Any advice is appreciated!!


----------



## Norwegian (Mar 21, 2019)

Hi,


This sounds like an adjustment issue. This manual may help you getting it all set up correctly:https://www.toro.com/getpub/6935


----------



## cranman (Jan 23, 2016)

The Powershifts as they get older will have condensation build up in the tranny and cause rust issues that prevent proper shifting and engagement of gears, ......the only fix if that is the cause is to remove transmission, take gears, shafts, and washers out on the bench, wire brush them shiny, clean and pack with new lithium grease and re install


----------



## Exopthalmos (Oct 3, 2019)

Thanks for the replies. I am going to take out trans and clean up/regrease the internals. The problem I now face is finding the correct repair manual. I opened the link from Norwegian and it does not have my particular model(38547), even though the model and serial number indicate that it should be there. So I went to the Toro site and found the supposed operating manual based on model and serial number but it does not have the 924. I opened the other links which did not correspond to my model/serial number and still could not find a repair guide for my particular 924 model. I am going to try different searches but to date I can not find anything on my model/serial numbers. If all else fails I will use the guide posted above in hopes that the trans is the same for the 824 as the 924.


----------



## UNDERTAKER (Dec 30, 2013)

Exopthalmos said:


> Thanks for the replies. I am going to take out trans and clean up/regrease the internals. The problem I now face is finding the correct repair manual. I opened the link from Norwegian and it does not have my particular model(38547), even though the model and serial number indicate that it should be there. So I went to the Toro site and found the supposed operating manual based on model and serial number but it does not have the 924. I opened the other links which did not correspond to my model/serial number and still could not find a repair guide for my particular 924 model. I am going to try different searches but to date I can not find anything on my model/serial numbers. If all else fails I will use the guide posted above in hopes that the trans is the same for the 824 as the 924.


* All the Transmissions are the same!!!!!!! From The 6-24's to the 11-32's. *


----------



## cranman (Jan 23, 2016)

One of our members Sblg43 has a youtube series about disassembling cleaning and assembling the Powershift Tranny.....also the service manual is a must!


----------



## Grunt (Nov 11, 2013)

Here is a service manual posted by member dbert, thank you .

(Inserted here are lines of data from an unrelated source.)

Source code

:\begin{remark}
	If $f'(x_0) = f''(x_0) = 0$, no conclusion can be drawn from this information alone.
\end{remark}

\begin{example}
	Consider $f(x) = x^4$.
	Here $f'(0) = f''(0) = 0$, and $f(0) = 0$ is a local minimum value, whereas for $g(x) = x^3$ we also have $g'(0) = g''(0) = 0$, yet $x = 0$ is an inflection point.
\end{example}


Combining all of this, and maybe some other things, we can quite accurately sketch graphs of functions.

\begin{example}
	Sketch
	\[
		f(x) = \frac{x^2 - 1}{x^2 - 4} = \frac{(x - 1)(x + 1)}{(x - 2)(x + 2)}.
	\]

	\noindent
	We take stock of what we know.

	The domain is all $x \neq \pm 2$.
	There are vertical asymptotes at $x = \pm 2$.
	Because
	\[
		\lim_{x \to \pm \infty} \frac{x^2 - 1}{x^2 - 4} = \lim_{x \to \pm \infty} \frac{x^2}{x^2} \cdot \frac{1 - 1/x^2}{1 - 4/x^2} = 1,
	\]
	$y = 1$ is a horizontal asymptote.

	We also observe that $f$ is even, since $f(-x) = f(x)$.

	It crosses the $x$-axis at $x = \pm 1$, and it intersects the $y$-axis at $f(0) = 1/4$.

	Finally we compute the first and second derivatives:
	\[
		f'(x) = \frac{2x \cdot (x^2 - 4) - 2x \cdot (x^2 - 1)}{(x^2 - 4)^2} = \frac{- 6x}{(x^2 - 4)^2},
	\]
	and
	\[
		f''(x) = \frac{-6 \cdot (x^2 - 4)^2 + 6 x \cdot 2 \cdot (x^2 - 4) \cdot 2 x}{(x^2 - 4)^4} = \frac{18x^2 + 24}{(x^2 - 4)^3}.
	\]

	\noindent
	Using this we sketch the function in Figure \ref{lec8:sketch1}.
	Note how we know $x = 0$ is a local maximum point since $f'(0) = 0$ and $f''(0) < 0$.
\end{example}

http://dbert.com/pdf/492-0354_Toro_Power_Shift_Snowthrower_SM_Pt1_Sec_1.pdf


youtube videos by Sblg43, thank you.


----------



## Jackmels (Feb 18, 2013)

Before You tear it apart, Take a Heat Gun and Warm up the Transmission. Then Try it.


----------



## Exopthalmos (Oct 3, 2019)

Thanks again all. I bought. this blower for $220 and have put ~$60 into it to get it running right(carb rebuild and new belts). Trans will be a few more hours tinkering and $15 for the lube and hopefully I will have a good blower for this winter. I also plan on changing the lube in the auger drive as well.

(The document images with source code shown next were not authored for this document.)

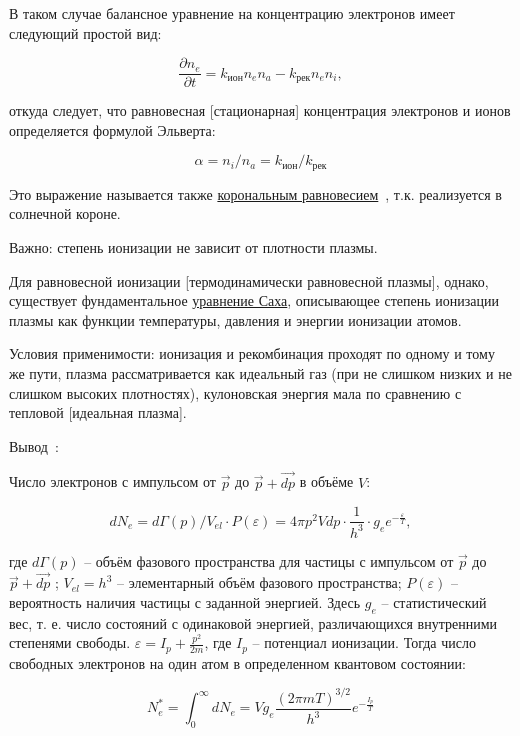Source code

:\documentclass[10pt, a4paper]{article}
\numberwithin{equation}{section}
\begin{document}
В таком случае балансное уравнение на концентрацию электронов имеет следующий простой вид:

\begin{equation}
	\frac{\partial n_e}{\partial t} = k_{\text{ион}}n_en_a-k_{\text{рек}}n_en_i,
\end{equation}

откуда следует, что равновесная [стационарная] концентрация электронов и ионов определяется формулой Эльверта:

\begin{equation}
	\alpha = n_i/n_a = k_{\text{ион}}/k_{\text{рек}}
\end{equation}

Это выражение называется также \uline{корональным равновесием}~\cite{kotelnikov}, т.к. реализуется в солнечной короне. 

Важно: степень ионизации не зависит от плотности плазмы.

Для равновесной ионизации [термодинамически равновесной плазмы], однако, существует фундаментальное \uline{уравнение Саха}, описывающее степень ионизации плазмы как функции температуры, давления и энергии ионизации атомов.

Условия применимости: ионизация и рекомбинация проходят по одному и тому же пути, плазма рассматривается как идеальный газ (при не слишком низких и не слишком высоких плотностях), кулоновская энергия мала по сравнению с тепловой [идеальная плазма]. 

Вывод~\cite{frank}:

Число электронов с импульсом от $\vec{p}$ до $\vec{p}+\vec{dp}$ в объёме $V$:

\begin{equation*}
	dN_e = d\Gamma(p)/V_{el} \cdot P(\varepsilon) = 4\pi p^2 Vdp\cdot \frac{1}{h^3} \cdot g_e e^{-\frac{\varepsilon}{T}},
\end{equation*}

где $d\Gamma(p)$ -- объём фазового пространства для частицы с импульсом от $\vec{p}$ до $\vec{p}+\vec{dp}$ ; $V_{el} = h^3$ -- элементарный объём фазового пространства; $P(\varepsilon)$ -- вероятность наличия частицы с заданной энергией. Здесь $g_e$ -- статистический вес, т. е. число состояний с одинаковой энергией, различающихся внутренними степенями свободы. $\varepsilon = I_p + \frac{p^2}{2m}$, где $I_p$ -- потенциал ионизации. Тогда число свободных электронов на один атом в определенном
квантовом состоянии:

\begin{equation*}
	N_e^{*} = \int_{0}^{\infty} dN_e = Vg_e\frac{(2\pi mT)^{3/2}}{h^3}e^{-\frac{I_p}{T}}
\end{equation*}
\end{document}
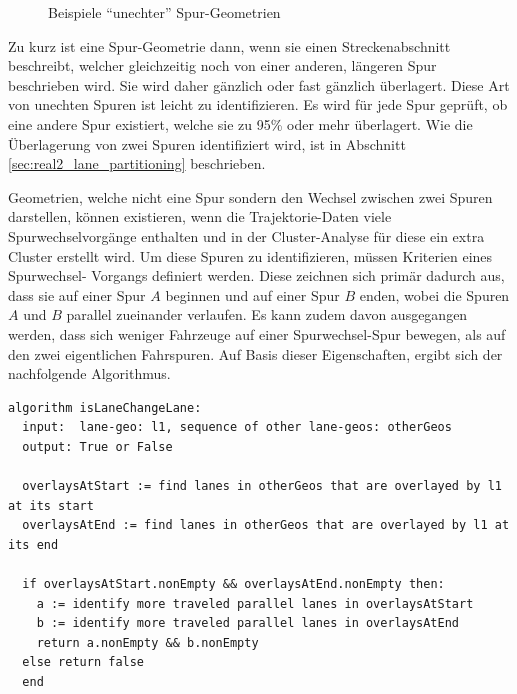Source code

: \begin{figure}[H]
    \centering
    \qquad \qquad
    \caption{Beispiele ``unechter'' Spur-Geometrien}
    \label{fig:real2_results_geometry_definition}
\end{figure}

Zu kurz ist eine Spur-Geometrie dann, wenn sie einen Streckenabschnitt beschreibt, welcher
gleichzeitig noch von einer anderen, längeren Spur beschrieben wird. Sie wird daher
gänzlich oder fast gänzlich überlagert. Diese Art von unechten Spuren ist leicht zu identifizieren.
Es wird für jede Spur geprüft, ob eine andere Spur existiert, welche sie zu 95\% oder mehr überlagert.
Wie die Überlagerung von zwei Spuren identifiziert wird, ist in Abschnitt \ref{sec:real2_lane_partitioning}
beschrieben.

Geometrien, welche nicht eine Spur sondern den Wechsel zwischen zwei Spuren darstellen, können
existieren, wenn die Trajektorie-Daten viele Spurwechselvorgänge enthalten und in der Cluster-Analyse für
diese ein extra Cluster erstellt wird. Um diese Spuren zu identifizieren, müssen Kriterien eines
Spurwechsel- Vorgangs definiert werden. Diese zeichnen sich primär dadurch aus, dass sie auf einer Spur
$A$ beginnen und auf einer Spur $B$ enden, wobei die Spuren $A$ und $B$ parallel zueinander verlaufen.
Es kann zudem davon ausgegangen werden, dass sich weniger Fahrzeuge auf einer Spurwechsel-Spur bewegen,
als auf den zwei eigentlichen Fahrspuren.
Auf Basis dieser Eigenschaften, ergibt sich der nachfolgende Algorithmus.
\begin{lstlisting}[caption=Pseudocode Auswahl gekrümmtr Fahrspur, language=Pseudo, label=lst:pseudo_selectMoreCurvy]
algorithm isLaneChangeLane:
  input:  lane-geo: l1, sequence of other lane-geos: otherGeos
  output: True or False

  overlaysAtStart := find lanes in otherGeos that are overlayed by l1 at its start
  overlaysAtEnd := find lanes in otherGeos that are overlayed by l1 at its end

  if overlaysAtStart.nonEmpty && overlaysAtEnd.nonEmpty then:
    a := identify more traveled parallel lanes in overlaysAtStart
    b := identify more traveled parallel lanes in overlaysAtEnd
    return a.nonEmpty && b.nonEmpty
  else return false
  end
\end{lstlisting}

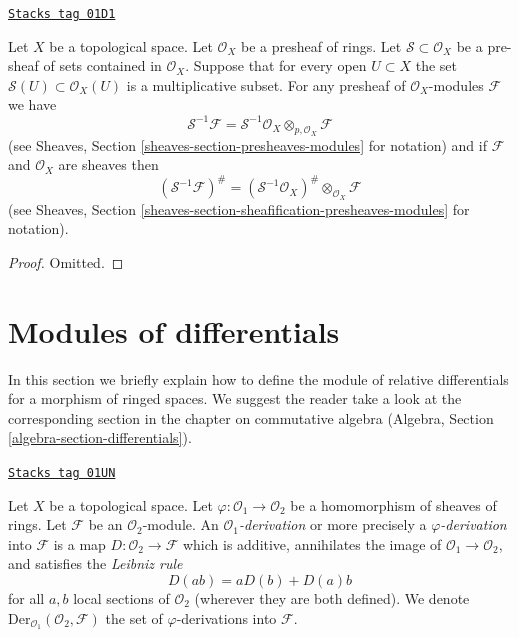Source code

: \begin{lemma}
\label{modules-lemma-simple-invert-module}
\href{https://stacks.math.columbia.edu/tag/01D1}{\texttt{Stacks tag 01D1}}

Let $X$ be a topological space.
Let $\mathcal{O}_X$ be a presheaf of rings.
Let $\mathcal{S} \subset \mathcal{O}_X$ be a pre-sheaf of sets contained
in $\mathcal{O}_X$. Suppose that for every open $U \subset X$ the set
$\mathcal{S}(U) \subset \mathcal{O}_X(U)$ is a multiplicative subset.
For any presheaf of $\mathcal{O}_X$-modules $\mathcal{F}$ we
have
$$
\mathcal{S}^{-1}\mathcal{F}
=
\mathcal{S}^{-1}\mathcal{O}_X \otimes_{p, \mathcal{O}_X} \mathcal{F}
$$
(see Sheaves, Section \ref{sheaves-section-presheaves-modules} for notation)
and if $\mathcal{F}$ and $\mathcal{O}_X$ are sheaves then
$$
(\mathcal{S}^{-1}\mathcal{F})^\#
=
(\mathcal{S}^{-1}\mathcal{O}_X)^\# \otimes_{\mathcal{O}_X} \mathcal{F}
$$
(see Sheaves, Section \ref{sheaves-section-sheafification-presheaves-modules}
for notation).
\end{lemma}

\begin{proof}
Omitted.
\end{proof}

\section{Modules of differentials}
\label{modules-section-differentials}
In this section we briefly explain how to define the module of relative
differentials for a morphism of ringed spaces. We suggest the reader take
a look at the corresponding section in the chapter on commutative algebra
(Algebra, Section \ref{algebra-section-differentials}).

\begin{definition}[Derivation]
\label{modules-definition-derivation}
\href{https://stacks.math.columbia.edu/tag/01UN}{\texttt{Stacks tag 01UN}}

Let $X$ be a topological space. Let $\varphi : \mathcal{O}_1 \to \mathcal{O}_2$
be a homomorphism of sheaves of rings. Let $\mathcal{F}$ be an
$\mathcal{O}_2$-module. An {\it $\mathcal{O}_1$-derivation} or more precisely
a {\it $\varphi$-derivation} into $\mathcal{F}$ is a map
$D : \mathcal{O}_2 \to \mathcal{F}$ which is additive, annihilates the image
of $\mathcal{O}_1 \to \mathcal{O}_2$, and satisfies the
{\it Leibniz rule}
$$
D(ab) = aD(b) + D(a)b
$$
for all $a, b$ local sections of $\mathcal{O}_2$ (wherever they are both
defined). We denote $\text{Der}_{\mathcal{O}_1}(\mathcal{O}_2, \mathcal{F})$
the set of $\varphi$-derivations into $\mathcal{F}$.
\end{definition}

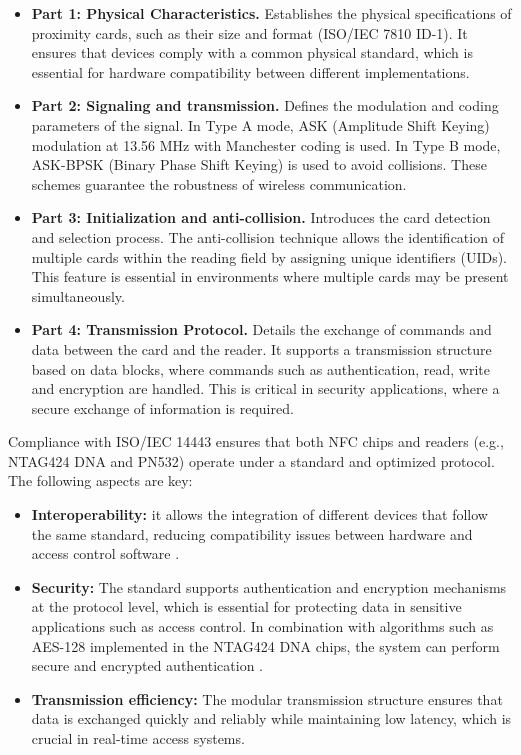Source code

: \begin{itemize}
	\item \textbf{Part 1: Physical Characteristics.} Establishes the physical specifications of proximity cards, such as their size and format (ISO/IEC 7810 ID-1). It ensures that devices comply with a common physical standard, which is essential for hardware compatibility between different implementations.
	
	\item \textbf{Part 2: Signaling and transmission.} Defines the modulation and coding parameters of the signal. In Type A mode, ASK (Amplitude Shift Keying) modulation at 13.56 MHz with Manchester coding is used. In Type B mode, ASK-BPSK (Binary Phase Shift Keying) is used to avoid collisions. These schemes guarantee the robustness of wireless communication.
	
	\item \textbf{Part 3: Initialization and anti-collision.} Introduces the card detection and selection process. The anti-collision technique allows the identification of multiple cards within the reading field by assigning unique identifiers (UIDs). This feature is essential in environments where multiple cards may be present simultaneously.
	
	\item \textbf{Part 4: Transmission Protocol.} Details the exchange of commands and data between the card and the reader. It supports a transmission structure based on data blocks, where commands such as authentication, read, write and encryption are handled. This is critical in security applications, where a secure exchange of information is required.
\end{itemize}

Compliance with ISO/IEC 14443 ensures that both NFC chips and readers (e.g., NTAG424 DNA and PN532) operate under a standard and optimized protocol. The following aspects are key:

\begin{itemize}
	\item \textbf{Interoperability:} it allows the integration of different devices that follow the same standard, reducing compatibility issues between hardware and access control software \cite{Ref66}.
	
	\item \textbf{Security:} The standard supports authentication and encryption mechanisms at the protocol level, which is essential for protecting data in sensitive applications such as access control. In combination with algorithms such as AES-128 implemented in the NTAG424 DNA chips, the system can perform secure and encrypted authentication \cite{Ref67}.
	
	\item \textbf{Transmission efficiency:} The modular transmission structure ensures that data is exchanged quickly and reliably while maintaining low latency, which is crucial in real-time access systems.
\end{itemize}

Grunt thanks for the video link, watched them all and it seems very doable. Just have to figure out how to drop the trans out of blower(always easier to take apart then put back together!).

Powershift93, do you know why it seems hard to find examples of the 924? Was it just a short run version of this model line?


----------



## Exopthalmos (Oct 3, 2019)

Thanks for the help everyone, I believe I have resolved the trans issue. I took apart the shift linkage and adjusted it. It is now shifting in all gears and neutral functions as well. I guess the prior owner was not keen on doing basic maintenance and periodic adjustments. As I was assessing how to drop the trans I played with the linkage and found that it did shift into other gears when I manipulated the shift lever linkage. I the sprayed PB blaster on linkage connection and adjustments nuts and bolts and proceeded to tighten/adjust it. Once I had taken up the slack I found that it shifted correctly. Put the wheels back on and gave it a go and was pleasantly surprised to find the issue resolved. 

I am amazed at how some people will neglect a machine to the point where they just buy a new one because the old one does not function properly. I guess it plays in my favor as now I have a nice machine on the cheap instead of forking over a lot of hard earned money on a new one.

I also changed the auger gear oil, by the looks of the oil I am guessing it is what came with the machine. geez.


----------



## cranman (Jan 23, 2016)

Glad it worked out for you...the Powershift is a great blower.


----------



## bbakernbay (Jan 2, 2021)

What year was the Powershift 924 Model 38547 manufactured


----------